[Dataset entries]
_____

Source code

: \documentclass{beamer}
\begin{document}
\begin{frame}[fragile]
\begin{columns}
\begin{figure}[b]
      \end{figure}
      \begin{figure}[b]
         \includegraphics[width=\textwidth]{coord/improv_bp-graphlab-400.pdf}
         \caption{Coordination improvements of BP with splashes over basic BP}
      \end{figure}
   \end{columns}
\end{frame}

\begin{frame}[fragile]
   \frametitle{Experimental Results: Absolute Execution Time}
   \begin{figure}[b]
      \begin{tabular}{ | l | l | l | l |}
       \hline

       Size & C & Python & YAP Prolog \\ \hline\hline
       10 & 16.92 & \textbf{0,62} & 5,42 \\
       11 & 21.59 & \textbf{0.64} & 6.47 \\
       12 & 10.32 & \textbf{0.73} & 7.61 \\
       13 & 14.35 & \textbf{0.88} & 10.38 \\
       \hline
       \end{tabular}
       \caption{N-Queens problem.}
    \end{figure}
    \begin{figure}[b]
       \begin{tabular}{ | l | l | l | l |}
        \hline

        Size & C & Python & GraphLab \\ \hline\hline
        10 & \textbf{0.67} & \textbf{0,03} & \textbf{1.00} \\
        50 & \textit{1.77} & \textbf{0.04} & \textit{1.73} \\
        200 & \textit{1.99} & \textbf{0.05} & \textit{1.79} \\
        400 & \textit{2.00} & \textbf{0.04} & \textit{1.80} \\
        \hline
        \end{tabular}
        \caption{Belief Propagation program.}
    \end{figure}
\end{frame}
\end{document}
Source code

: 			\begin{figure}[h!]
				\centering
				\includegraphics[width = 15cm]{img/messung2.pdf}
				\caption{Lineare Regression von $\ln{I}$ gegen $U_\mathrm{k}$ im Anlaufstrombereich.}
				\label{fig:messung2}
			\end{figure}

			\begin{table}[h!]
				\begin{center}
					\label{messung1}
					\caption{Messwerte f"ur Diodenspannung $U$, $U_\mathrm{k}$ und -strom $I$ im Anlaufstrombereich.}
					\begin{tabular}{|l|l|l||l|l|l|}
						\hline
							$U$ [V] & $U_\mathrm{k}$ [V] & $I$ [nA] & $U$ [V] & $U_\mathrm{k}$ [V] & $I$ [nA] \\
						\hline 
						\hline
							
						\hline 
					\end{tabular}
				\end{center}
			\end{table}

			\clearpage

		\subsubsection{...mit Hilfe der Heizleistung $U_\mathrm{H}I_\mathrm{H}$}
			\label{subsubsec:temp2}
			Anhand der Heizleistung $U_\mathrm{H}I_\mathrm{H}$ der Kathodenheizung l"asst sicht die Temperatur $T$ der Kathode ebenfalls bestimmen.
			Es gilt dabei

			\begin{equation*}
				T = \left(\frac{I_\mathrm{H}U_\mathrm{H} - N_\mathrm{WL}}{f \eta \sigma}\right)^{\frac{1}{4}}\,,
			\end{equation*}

_____

Report how many lines of the records above contain the word "label", giving only the number.

■ **Expected answer**: 3